# RECORDS TO USE
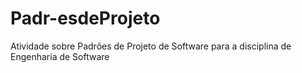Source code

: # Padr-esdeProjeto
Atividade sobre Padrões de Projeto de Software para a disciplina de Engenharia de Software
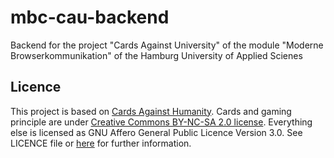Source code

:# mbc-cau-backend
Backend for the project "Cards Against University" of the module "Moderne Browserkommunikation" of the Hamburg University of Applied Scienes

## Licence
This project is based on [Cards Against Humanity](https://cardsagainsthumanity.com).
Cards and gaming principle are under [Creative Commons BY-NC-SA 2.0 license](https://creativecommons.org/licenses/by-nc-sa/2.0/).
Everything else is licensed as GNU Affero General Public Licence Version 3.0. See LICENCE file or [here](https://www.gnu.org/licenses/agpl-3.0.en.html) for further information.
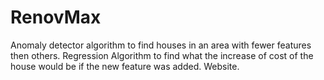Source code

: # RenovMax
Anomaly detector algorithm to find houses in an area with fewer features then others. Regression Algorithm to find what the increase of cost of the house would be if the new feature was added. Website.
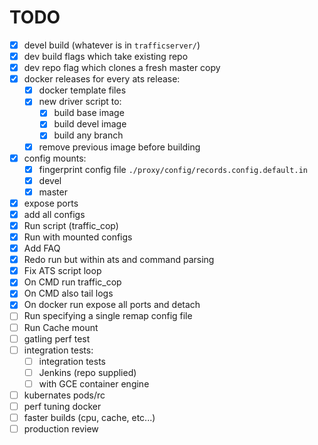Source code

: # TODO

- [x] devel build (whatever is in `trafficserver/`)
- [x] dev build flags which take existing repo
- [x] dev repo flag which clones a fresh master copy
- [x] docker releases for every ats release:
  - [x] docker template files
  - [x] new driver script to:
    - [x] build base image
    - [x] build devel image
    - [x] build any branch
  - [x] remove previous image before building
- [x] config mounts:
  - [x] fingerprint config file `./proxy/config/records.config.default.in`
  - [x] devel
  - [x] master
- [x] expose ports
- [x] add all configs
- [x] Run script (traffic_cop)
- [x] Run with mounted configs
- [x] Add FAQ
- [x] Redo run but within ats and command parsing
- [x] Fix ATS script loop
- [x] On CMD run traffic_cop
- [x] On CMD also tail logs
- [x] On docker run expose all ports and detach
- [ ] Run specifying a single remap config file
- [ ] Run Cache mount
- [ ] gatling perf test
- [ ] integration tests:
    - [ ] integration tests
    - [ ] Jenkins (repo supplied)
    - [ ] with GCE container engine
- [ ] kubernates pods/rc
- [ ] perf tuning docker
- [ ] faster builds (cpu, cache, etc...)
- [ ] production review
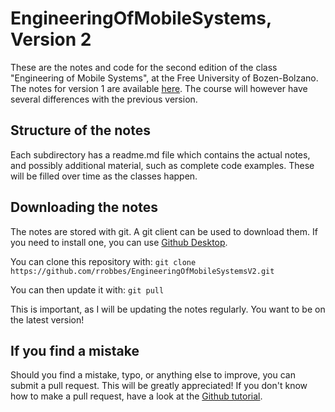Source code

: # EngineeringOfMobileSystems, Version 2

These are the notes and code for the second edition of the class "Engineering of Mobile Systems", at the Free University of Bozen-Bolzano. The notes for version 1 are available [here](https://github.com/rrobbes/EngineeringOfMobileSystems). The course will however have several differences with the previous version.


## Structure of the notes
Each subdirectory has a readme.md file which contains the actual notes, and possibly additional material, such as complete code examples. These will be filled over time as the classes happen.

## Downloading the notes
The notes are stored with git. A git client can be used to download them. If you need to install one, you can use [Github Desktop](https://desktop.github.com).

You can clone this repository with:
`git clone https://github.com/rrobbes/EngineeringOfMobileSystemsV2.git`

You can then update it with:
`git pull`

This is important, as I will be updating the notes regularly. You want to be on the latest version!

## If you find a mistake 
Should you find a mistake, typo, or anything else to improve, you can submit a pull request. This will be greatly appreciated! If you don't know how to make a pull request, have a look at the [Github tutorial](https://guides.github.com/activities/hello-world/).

==

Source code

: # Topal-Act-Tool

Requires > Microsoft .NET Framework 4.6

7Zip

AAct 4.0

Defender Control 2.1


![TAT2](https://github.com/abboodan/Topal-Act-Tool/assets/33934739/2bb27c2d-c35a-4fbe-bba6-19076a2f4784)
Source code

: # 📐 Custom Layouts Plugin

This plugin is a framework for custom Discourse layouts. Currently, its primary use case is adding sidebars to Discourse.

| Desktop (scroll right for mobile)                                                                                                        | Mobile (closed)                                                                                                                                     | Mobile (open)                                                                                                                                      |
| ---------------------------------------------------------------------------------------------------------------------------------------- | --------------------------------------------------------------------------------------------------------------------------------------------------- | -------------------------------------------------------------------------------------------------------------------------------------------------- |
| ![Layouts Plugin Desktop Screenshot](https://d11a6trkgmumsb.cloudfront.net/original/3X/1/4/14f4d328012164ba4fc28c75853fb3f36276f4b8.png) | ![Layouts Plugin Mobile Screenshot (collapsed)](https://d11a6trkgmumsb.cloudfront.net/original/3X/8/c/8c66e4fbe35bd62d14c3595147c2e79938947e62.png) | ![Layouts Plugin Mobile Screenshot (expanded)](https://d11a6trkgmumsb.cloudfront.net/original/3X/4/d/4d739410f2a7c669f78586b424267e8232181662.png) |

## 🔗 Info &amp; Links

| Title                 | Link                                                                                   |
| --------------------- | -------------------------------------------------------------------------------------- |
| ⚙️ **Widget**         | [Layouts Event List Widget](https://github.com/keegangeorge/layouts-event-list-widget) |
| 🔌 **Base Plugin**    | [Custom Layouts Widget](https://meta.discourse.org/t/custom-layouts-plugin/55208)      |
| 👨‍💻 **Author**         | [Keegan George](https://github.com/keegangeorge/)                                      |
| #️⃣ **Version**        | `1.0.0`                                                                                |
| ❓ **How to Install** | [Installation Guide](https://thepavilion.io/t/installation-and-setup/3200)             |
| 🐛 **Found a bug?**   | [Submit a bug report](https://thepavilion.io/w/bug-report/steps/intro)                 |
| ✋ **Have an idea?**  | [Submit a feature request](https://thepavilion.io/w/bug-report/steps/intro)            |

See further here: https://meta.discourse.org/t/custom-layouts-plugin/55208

---

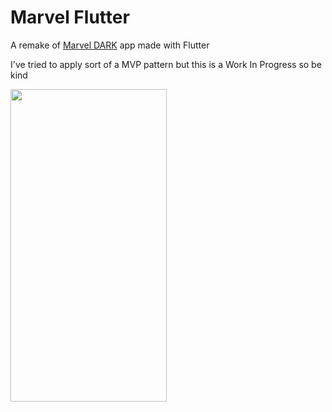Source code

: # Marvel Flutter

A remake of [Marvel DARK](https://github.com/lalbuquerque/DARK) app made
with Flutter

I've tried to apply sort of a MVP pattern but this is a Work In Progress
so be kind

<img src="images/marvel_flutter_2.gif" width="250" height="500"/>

# WORK INSTRUCTIONS
What lines in the records contain the word "further"? Return each one.

# YOUR RESPONSE
Everything else is licensed as GNU Affero General Public Licence Version 3.0. See LICENCE file or [here](https://www.gnu.org/licenses/agpl-3.0.en.html) for further information.
See further here: https://meta.discourse.org/t/custom-layouts-plugin/55208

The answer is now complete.